Struggling to say just the right thing to your spouse on Valentine's Day? Try one of the following clever and sentimental verses I’ve come up with. Use more than one—if you think your relationship can take it. Just clip out the verses that are most appropriate to your marriage, glue them to a piece of red construction paper, and sign your name. Your spouse is sure to treasure your simple, homemade card as much as chocolates or flowers. But to be on the safe side, you might want to give those too.

Verses for your Valentine:

Darling, Love is a mystery! And so is the reason you put empty cereal boxes back into the cupboard. 

Sugar Dumpling, No that outfit doesn’t make you look fat. Nothing could make you look fat. Now don’t ask me again.

To my very fit spouse, From this Valentine's Day forward, I promise to go the extra mile in our relationship if you will just go the extra foot. That’s all it would take for you to carry your dirty dishes from the sink to the dishwasher.

My Fashionably Late Love, You look fine. The house looks fine. Now could we GO ALREADY? 

Sweetheart, I’m so glad that we never let little things like whether the seat is up or down spoil our bliss. But if you forget to reload the toilet paper dispenser one more time, you can start going next door to use the bathroom.

Beloved, I promise to stop talking when you’re reading the news—if you promise to stop reading it at the dinner table.

My Fascinating Valentine, I do listen when you talk. And talk And talk.

To my big, strong husband, If anyone is tough enough to lift his dirty clothes off the floor and toss them into the hamper, it should be you. 

Gorgeous, You look STUNNING in everything you wear. Why on earth would you need MORE CLOTHES?

You’re right dear—as usual. 

Cuddle Bug, I promise to stop elbowing you in the ribs when you snore—if you promise to stop snoring.

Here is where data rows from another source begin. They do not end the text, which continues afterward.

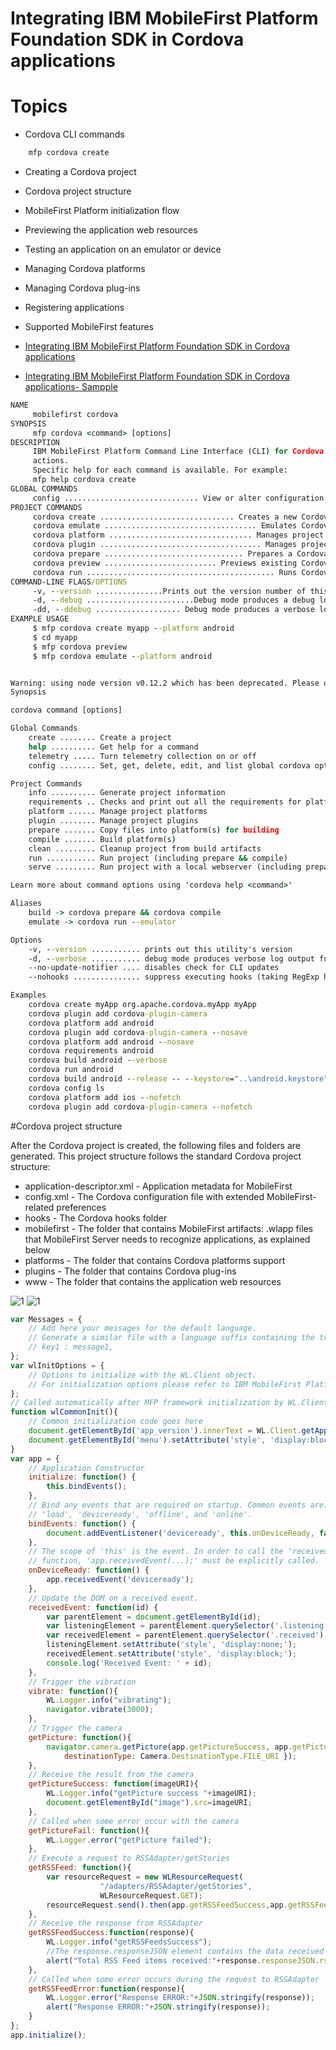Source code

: # Integrating IBM MobileFirst Platform Foundation SDK in Cordova applications


# Topics
* Cordova CLI commands
```bat
	mfp cordova create
```
* Creating a Cordova project
* Cordova project structure
* MobileFirst Platform initialization flow
* Previewing the application web resources
* Testing an application on an emulator or device
* Managing Cordova platforms
* Managing Cordova plug-ins
* Registering applications
* Supported MobileFirst features



* [Integrating IBM MobileFirst Platform Foundation SDK in Cordova applications](https://mobilefirstplatform.ibmcloud.com/tutorials/en/foundation/7.1/hello-world/integrating-mfpf-sdk-in-cordova-applications/)


* [Integrating IBM MobileFirst Platform Foundation SDK in Cordova applications- Sampple](https://github.com/MobileFirst-Platform-Developer-Center/Cordova/tree/release71)

```bat
NAME
     mobilefirst cordova
SYNOPSIS
     mfp cordova <command> [options]
DESCRIPTION
     IBM MobileFirst Platform Command Line Interface (CLI) for Cordova specific
     actions.
     Specific help for each command is available. For example:
     mfp help cordova create
GLOBAL COMMANDS
     config .............................. View or alter configuration settings
PROJECT COMMANDS
     cordova create .............................. Creates a new Cordova project
     cordova emulate .................................. Emulates Cordova project
     cordova platform ................................ Manages project platforms
     cordova plugin .................................... Manages project plugins
     cordova prepare ............................... Prepares a Cordova project
     cordova preview ......................... Previews existing Cordova project
     cordova run .......................................... Runs Cordova project
COMMAND-LINE FLAGS/OPTIONS
     -v, --version ...............Prints out the version number of this utility
     -d, --debug ........................Debug mode produces a debug log output
     -dd, --ddebug ................... Debug mode produces a verbose log output
EXAMPLE USAGE
     $ mfp cordova create myapp --platform android
     $ cd myapp
     $ mfp cordova preview
     $ mfp cordova emulate --platform android

```


```bat

Warning: using node version v0.12.2 which has been deprecated. Please upgrade to the latest node version available (v6.x is recommended).
Synopsis

cordova command [options]

Global Commands
    create ........ Create a project
    help .......... Get help for a command
    telemetry ..... Turn telemetry collection on or off
    config ........ Set, get, delete, edit, and list global cordova options

Project Commands
    info .......... Generate project information
    requirements .. Checks and print out all the requirements for platforms specified
    platform ...... Manage project platforms
    plugin ........ Manage project plugins
    prepare ....... Copy files into platform(s) for building
    compile ....... Build platform(s)
    clean ......... Cleanup project from build artifacts
    run ........... Run project (including prepare && compile)
    serve ......... Run project with a local webserver (including prepare)

Learn more about command options using 'cordova help <command>'

Aliases
    build -> cordova prepare && cordova compile
    emulate -> cordova run --emulator

Options
    -v, --version ........... prints out this utility's version
    -d, --verbose ........... debug mode produces verbose log output for all activity,
    --no-update-notifier .... disables check for CLI updates
    --nohooks ............... suppress executing hooks (taking RegExp hook patterns as parameters)

Examples
    cordova create myApp org.apache.cordova.myApp myApp
    cordova plugin add cordova-plugin-camera
    cordova platform add android
    cordova plugin add cordova-plugin-camera --nosave
    cordova platform add android --nosave
    cordova requirements android    
    cordova build android --verbose
    cordova run android
    cordova build android --release -- --keystore="..\android.keystore" --storePassword=android --alias=mykey
    cordova config ls
    cordova platform add ios --nofetch
    cordova plugin add cordova-plugin-camera --nofetch
```

#Cordova project structure

After the Cordova project is created, the following files and folders are generated. This project structure follows the standard Cordova project structure:


* application-descriptor.xml - Application metadata for MobileFirst
* config.xml - The Cordova configuration file with extended MobileFirst-related preferences
* hooks - The Cordova hooks folder
* mobilefirst - The folder that contains MobileFirst artifacts: .wlapp files that MobileFirst Server needs to recognize applications, as explained below
* platforms - The folder that contains Cordova platforms support
* plugins - The folder that contains Cordova plug-ins
* www - The folder that contains the application web resources


![1](https://mobilefirstplatform.ibmcloud.com/assets/backup/cordova-project-structure.png)
![1](https://mobilefirstplatform.ibmcloud.com/assets/backup/cordova-app-1024x560.png)


```js
var Messages = {
    // Add here your messages for the default language.
    // Generate a similar file with a language suffix containing the translated messages.
    // key1 : message1,
};
var wlInitOptions = {
    // Options to initialize with the WL.Client object.
    // For initialization options please refer to IBM MobileFirst Platform Foundation Knowledge Center.
};
// Called automatically after MFP framework initialization by WL.Client.init(wlInitOptions).
function wlCommonInit(){
	// Common initialization code goes here
    document.getElementById('app_version').innerText = WL.Client.getAppProperty("APP_VERSION");
    document.getElementById('menu').setAttribute('style', 'display:block;');
}
var app = {
    // Application Constructor
    initialize: function() {
        this.bindEvents();
    },
    // Bind any events that are required on startup. Common events are:
    // 'load', 'deviceready', 'offline', and 'online'.
    bindEvents: function() {
        document.addEventListener('deviceready', this.onDeviceReady, false);
    },
    // The scope of 'this' is the event. In order to call the 'receivedEvent'
    // function, 'app.receivedEvent(...);' must be explicitly called.
    onDeviceReady: function() {
        app.receivedEvent('deviceready');
    },
    // Update the DOM on a received event.
    receivedEvent: function(id) {
		var parentElement = document.getElementById(id);
        var listeningElement = parentElement.querySelector('.listening');
        var receivedElement = parentElement.querySelector('.received');
        listeningElement.setAttribute('style', 'display:none;');
        receivedElement.setAttribute('style', 'display:block;');
        console.log('Received Event: ' + id);
    },
    // Trigger the vibration
    vibrate: function(){
        WL.Logger.info("vibrating");
        navigator.vibrate(3000);
    },
    // Trigger the camera
    getPicture: function(){
        navigator.camera.getPicture(app.getPictureSuccess, app.getPictureFail, { quality: 50,
            destinationType: Camera.DestinationType.FILE_URI });
    },
    // Receive the result from the camera
    getPictureSuccess: function(imageURI){
        WL.Logger.info("getPicture success "+imageURI);
        document.getElementById("image").src=imageURI;
    },
    // Called when some error occur with the camera
    getPictureFail: function(){
        WL.Logger.error("getPicture failed");
    },
    // Execute a request to RSSAdapter/getStories
    getRSSFeed: function(){
        var resourceRequest = new WLResourceRequest(
                    "/adapters/RSSAdapter/getStories",
                    WLResourceRequest.GET);
        resourceRequest.send().then(app.getRSSFeedSuccess,app.getRSSFeedError);
    },
    // Receive the response from RSSAdapter
    getRSSFeedSuccess:function(response){
        WL.Logger.info("getRSSFeedsSuccess");
        //The response.responseJSON element contains the data received from the back-end
        alert("Total RSS Feed items received:"+response.responseJSON.rss.channel.item.length);
    },
    // Called when some error occurs during the request to RSSAdapter
    getRSSFeedError:function(response){
        WL.Logger.error("Response ERROR:"+JSON.stringify(response));
        alert("Response ERROR:"+JSON.stringify(response));
    }
};
app.initialize();
```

Oh Baby, You're HOT! And I’m FREEZING! Touch that thermostat again and I’ll trade you in for an electric blanket. 

Cool Valentine, No, I don’t think it’s chilly in here. But I do think you look lovely in wool. 

Sweetie Pie! We make such a cute couple. I bet we’d look great in a duplex!

My Altruistic Valentine, I admire your generosity. I just wish you’d stop giving my stuff away. 

My Sentimental Valentine, It’s so cute how you get attached to your belongings. But shouldn’t you give your old clothes to someone who can fit into them? 

My Love, Of course I agree that our home should be clean. But I’d rather my vehicle be clean.  

Dearest, You make me gloriously happy—some of the time.

To my favorite traveling companion, How I value your wisdom and support—except when I’m driving.

To my companion on life’s highway, Of course I think you’re a good driver. And with some coaching, you could be a GREAT driver.  

My Cute Little Couch Potato, I could sit and stare at you cuddled up in front of the television all day, but one of us has to do the laundry.

Happy Valentine's Day, Honey! See I DO NOT always forget!